Don’t know what a guiro is? This is what Wikipedia says: The güiro (Spanish pronunciation: [ˈɡwiɾo]) is a Latin-Americanpercussion instrument consisting of an open-ended, hollow gourd with parallel notches cut in one side. It is played by rubbing a stick or tines along the notches to produce a ratchet-like sound.
Guiros made for children are usually made of wood and are painted with red and green. Kids sometimes refer to it as the “fish”.
I couldn’t resist making a small collage of my Making Music series. I will make one at the end of this challenge with all 30 paintings, but here is a sneak peak. I made this collage in Ipiccy.
I am NOT a trumpet player. Well, not really. I do know HOW to play the trumpet—all the fingerings and how to get a good sound. I have taught beginning trumpet players. But to be a real trumpet player you need to have “chops”. And to build up the muscles in your lips, you need to play often. So I may never be a trumpet player, even though I own a fairly nice, almost brand new trumpet.

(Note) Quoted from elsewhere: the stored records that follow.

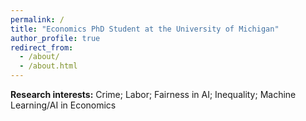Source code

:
 ```yaml
---
permalink: /
title: "Economics PhD Student at the University of Michigan"
author_profile: true
redirect_from: 
  - /about/
  - /about.html
---
```


**Research interests:** Crime; Labor; Fairness in AI; Inequality; Machine Learning/AI in Economics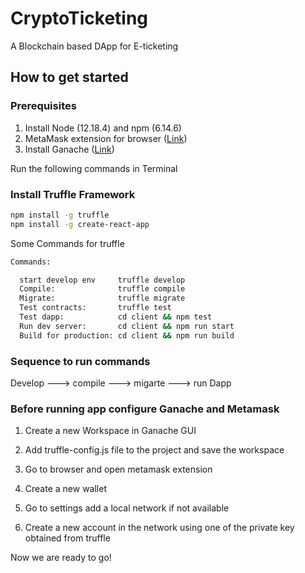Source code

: # CryptoTicketing

A Blockchain based DApp for E-ticketing

## How to get started

### Prerequisites

1. Install Node (12.18.4) and npm (6.14.6)
2. MetaMask extension for browser ([Link](https://chrome.google.com/webstore/detail/metamask/nkbihfbeogaeaoehlefnkodbefgpgknn?hl=en))
3. Install Ganache ([Link](https://www.trufflesuite.com/ganache))

Run the following commands in Terminal

### Install Truffle Framework

```bash
npm install -g truffle
npm install -g create-react-app
```

Some Commands for truffle

```bash
Commands:

  start develop env     truffle develop
  Compile:              truffle compile
  Migrate:              truffle migrate
  Test contracts:       truffle test
  Test dapp:            cd client && npm test
  Run dev server:       cd client && npm run start
  Build for production: cd client && npm run build
```

### Sequence to run commands

Develop ---> compile ---> migarte ---> run Dapp

### Before running app configure Ganache and Metamask

1. Create a new Workspace in Ganache GUI

2. Add truffle-config.js file to the project and save the workspace

3. Go to browser and open metamask extension

4. Create a new wallet

5. Go to settings add a local network if not available

6. Create a new account in the network using one of the private key obtained from truffle

Now we are ready to go!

When I was in high school, hanging out in the band room, I asked my friend Mike if he would teach me how to play a scale on his trumpet. I was quite pleased with myself when within a few minutes I was able to play a C scale. My band director, Mr. Harris, came out of his office to listen. When I had finished he remarked:
“I have heard cows that sounded better and they still died”. I don’t think that was a compliment! Mr. Harris would probably turn over in his grave to know I became a band director.